Many of us wrestle with the paradoxical nature of Advent, a season so pregnant with expectation that it makes our hearts ache and grasp for something, someone greater than ourselves. We face the ugly reality of sin in our world, in our very hearts, and we experience great sorrow. Something is lost within us. We are shipwrecked and our souls cry out for home.
But our journey doesn’t end here. The title of the sermon series for Advent has been “Repent and Rejoice,” two seemingly clashing actions. Here is where we face the crux of the Advent pilgrimage toward Jesus’ birth, even the heart of the entire gospel story.
Facing our brokenness—the hefty work of repentance —is impossible without the hope of a savior. Without that hope we remain shipwrecked and lost. Someone has to find and mend our torn sails, our wounded hearts. Through the mystery of the Incarnation, Jesus came to find and save us in this tragic human state and he continually beckons us home to him.

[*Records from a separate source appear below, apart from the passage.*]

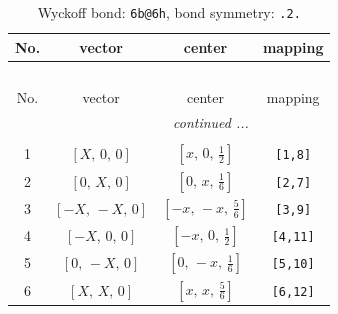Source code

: \documentclass[fleqn,8pt]{jsarticle}
\begin{document}
\begin{longtable}{cccc}
\caption{Wyckoff bond: {\tt 6b@6h}, bond symmetry: {\tt .2.}}
 \\
 \hline \hline
No. & vector & center & mapping \\ \hline \endfirsthead

\multicolumn{3}{l}{\tablename\ \thetable{}} \\
 \hline \hline
No. & vector & center & mapping \\ \hline \endhead

 \hline \hline
\multicolumn{3}{r}{\footnotesize\it continued ...} \\ \endfoot

 \hline \hline
\multicolumn{3}{r}{} \\ \endlastfoot

1 & $\left[ X,\, 0,\, 0 \right]$ & $\left[ x,\, 0,\, \frac{1}{2} \right]$ & {\tt [1,8]} \\ \hline
2 & $\left[ 0,\, X,\, 0 \right]$ & $\left[ 0,\, x,\, \frac{1}{6} \right]$ & {\tt [2,7]} \\ \hline
3 & $\left[ - X,\, - X,\, 0 \right]$ & $\left[ - x,\, - x,\, \frac{5}{6} \right]$ & {\tt [3,9]} \\ \hline
4 & $\left[ - X,\, 0,\, 0 \right]$ & $\left[ - x,\, 0,\, \frac{1}{2} \right]$ & {\tt [4,11]} \\ \hline
5 & $\left[ 0,\, - X,\, 0 \right]$ & $\left[ 0,\, - x,\, \frac{1}{6} \right]$ & {\tt [5,10]} \\ \hline
6 & $\left[ X,\, X,\, 0 \right]$ & $\left[ x,\, x,\, \frac{5}{6} \right]$ & {\tt [6,12]} \\
\end{longtable}
\renewcommand{\arraystretch}{1.2}
\end{document}
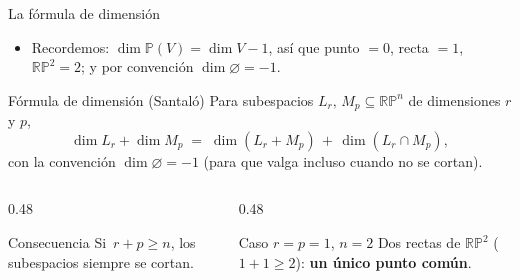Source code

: \documentclass[aspectratio=169]{beamer}
\newcommand{\RP}{\mathbb{RP}}
\begin{document}
\begin{frame}{La fórmula de dimensión}
  \begin{itemize}
    \item Recordemos: $\dim\mathbb P(V)=\dim V-1$, así que punto $=0$, \;
          recta $=1$, \; $\RP^2=2$; \; y por convención $\dim\varnothing=-1$.
  \end{itemize}
  \vspace{0.1cm}
  \begin{block}{Fórmula de dimensión (Santaló)}
    Para subespacios $L_r,\,M_p \subseteq \RP^n$ de dimensiones $r$ y $p$,
    \[
      \dim L_r + \dim M_p \;=\; \dim(L_r + M_p) \,+\, \dim(L_r \cap M_p),
    \]
    con la convención $\dim\varnothing=-1$ (para que valga incluso cuando
    no se cortan).
  \end{block}
  \vspace{0.1cm}
  \begin{columns}[T]
    \begin{column}{0.48\textwidth}
      \begin{block}{Consecuencia}
        Si $\,r+p \ge n$, los subespacios \alert{siempre se cortan}.
      \end{block}
    \end{column}
    \begin{column}{0.48\textwidth}
      \begin{block}{Caso $r=p=1$, $n=2$}
        Dos rectas de $\RP^2$ ($1+1\ge 2$): \textbf{un único punto común}.
      \end{block}
    \end{column}
  \end{columns}
\end{frame}
\end{document}
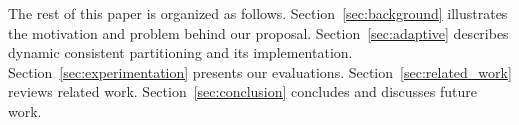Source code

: The rest of this paper is organized as
follows. Section~\ref{sec:background} illustrates the motivation and
problem behind our proposal.  Section~\ref{sec:adaptive} describes
dynamic consistent partitioning and its
implementation. Section~\ref{sec:experimentation} presents our
evaluations.  Section~\ref{sec:related_work} reviews related
work. Section~\ref{sec:conclusion} concludes and discusses
future work.
  

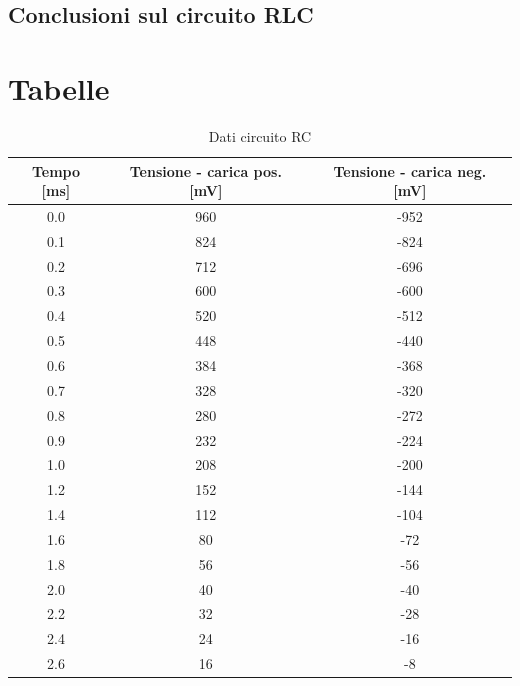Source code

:\documentclass[letterpaper,12pt]{article}
\begin{document}
\subsection{Conclusioni sul circuito RLC}



\section{Tabelle}

\begin{table}[htbp]
    \centering
    \caption{Dati circuito RC}
    \begin{tabular}{ccc}
        \toprule
        Tempo [ms] & Tensione - carica pos. [mV] & Tensione - carica neg. [mV]\\
        \midrule
        0.0 & 960 & -952 \\
        0.1 & 824 & -824 \\
        0.2 & 712 & -696 \\
        0.3 & 600 & -600 \\
        0.4 & 520 & -512 \\
        0.5 & 448 & -440 \\
        0.6 & 384 & -368 \\
        0.7 & 328 & -320 \\
        0.8 & 280 & -272 \\
        0.9 & 232 & -224 \\
        1.0 & 208 & -200 \\
        1.2 & 152 & -144 \\
        1.4 & 112 & -104 \\
        1.6 & 80 & -72 \\
        1.8 & 56 & -56 \\
        2.0 & 40 & -40 \\
        2.2 & 32 & -28 \\
        2.4 & 24 & -16 \\
        2.6 & 16 & -8 \\
        \bottomrule
    \end{tabular}
    \label{tab:dati_RC}
\end{table}
\end{document}
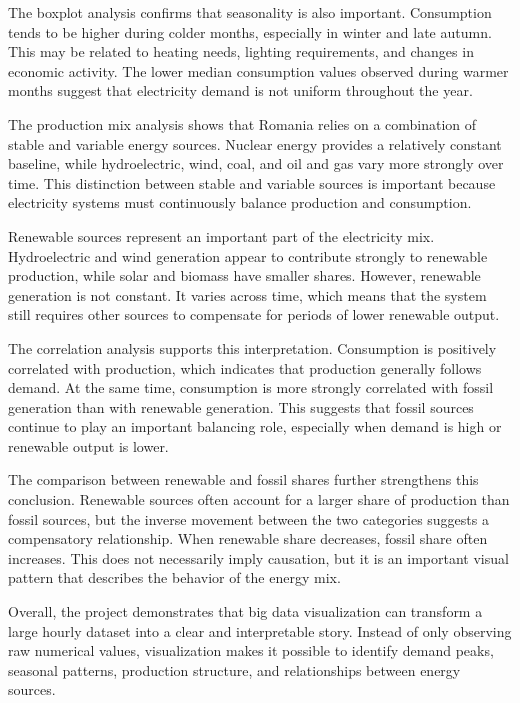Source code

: \documentclass[conference]{IEEEtran}
\begin{document}
The boxplot analysis confirms that seasonality is also important. Consumption tends to be higher during colder months, especially in winter and late autumn. This may be related to heating needs, lighting requirements, and changes in economic activity. The lower median consumption values observed during warmer months suggest that electricity demand is not uniform throughout the year.

The production mix analysis shows that Romania relies on a combination of stable and variable energy sources. Nuclear energy provides a relatively constant baseline, while hydroelectric, wind, coal, and oil and gas vary more strongly over time. This distinction between stable and variable sources is important because electricity systems must continuously balance production and consumption.

Renewable sources represent an important part of the electricity mix. Hydroelectric and wind generation appear to contribute strongly to renewable production, while solar and biomass have smaller shares. However, renewable generation is not constant. It varies across time, which means that the system still requires other sources to compensate for periods of lower renewable output.

The correlation analysis supports this interpretation. Consumption is positively correlated with production, which indicates that production generally follows demand. At the same time, consumption is more strongly correlated with fossil generation than with renewable generation. This suggests that fossil sources continue to play an important balancing role, especially when demand is high or renewable output is lower.

The comparison between renewable and fossil shares further strengthens this conclusion. Renewable sources often account for a larger share of production than fossil sources, but the inverse movement between the two categories suggests a compensatory relationship. When renewable share decreases, fossil share often increases. This does not necessarily imply causation, but it is an important visual pattern that describes the behavior of the energy mix.

Overall, the project demonstrates that big data visualization can transform a large hourly dataset into a clear and interpretable story. Instead of only observing raw numerical values, visualization makes it possible to identify demand peaks, seasonal patterns, production structure, and relationships between energy sources.
\end{document}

Christ’s presence on earth, his Immanuel, and ultimately his death and resurrection are the reasons we rejoice. This is the hope found in Zephaniah 3, one of the readings from this past Sunday. Zephaniah knew what—and who—was coming—and who—and what it meant for all people. This was Mary’s hope when she said, “My soul magnifies the Lord, and my spirit rejoices in God my Savior” (Luke 1:46-47).
The hope of the Savior is ultimately why we can rejoice in the midst of a penitent season such as Advent. With Christ’s hope, we are even able to rejoice as we grunt through hard actions like repentance, brokenness, and humility, as Stewart told us in his sermon about John the Baptist’s harsh yet loving words on Sunday.
Diving into Advent means enacting repentance and rejoicing year after year, placing ourselves into a familiar story, as Meghan shared in her post last week. But the story isn’t stale in its familiarity. Each year it will—if we allow the Holy Spirit to work in us—become wildly alive as we discover our ever-present need for a savior and God’s saving presence among us, 2,000 years ago and always.
How have you seen Christ in your brokenness, or the brokenness of the world, this Advent? How has that called you to rejoice?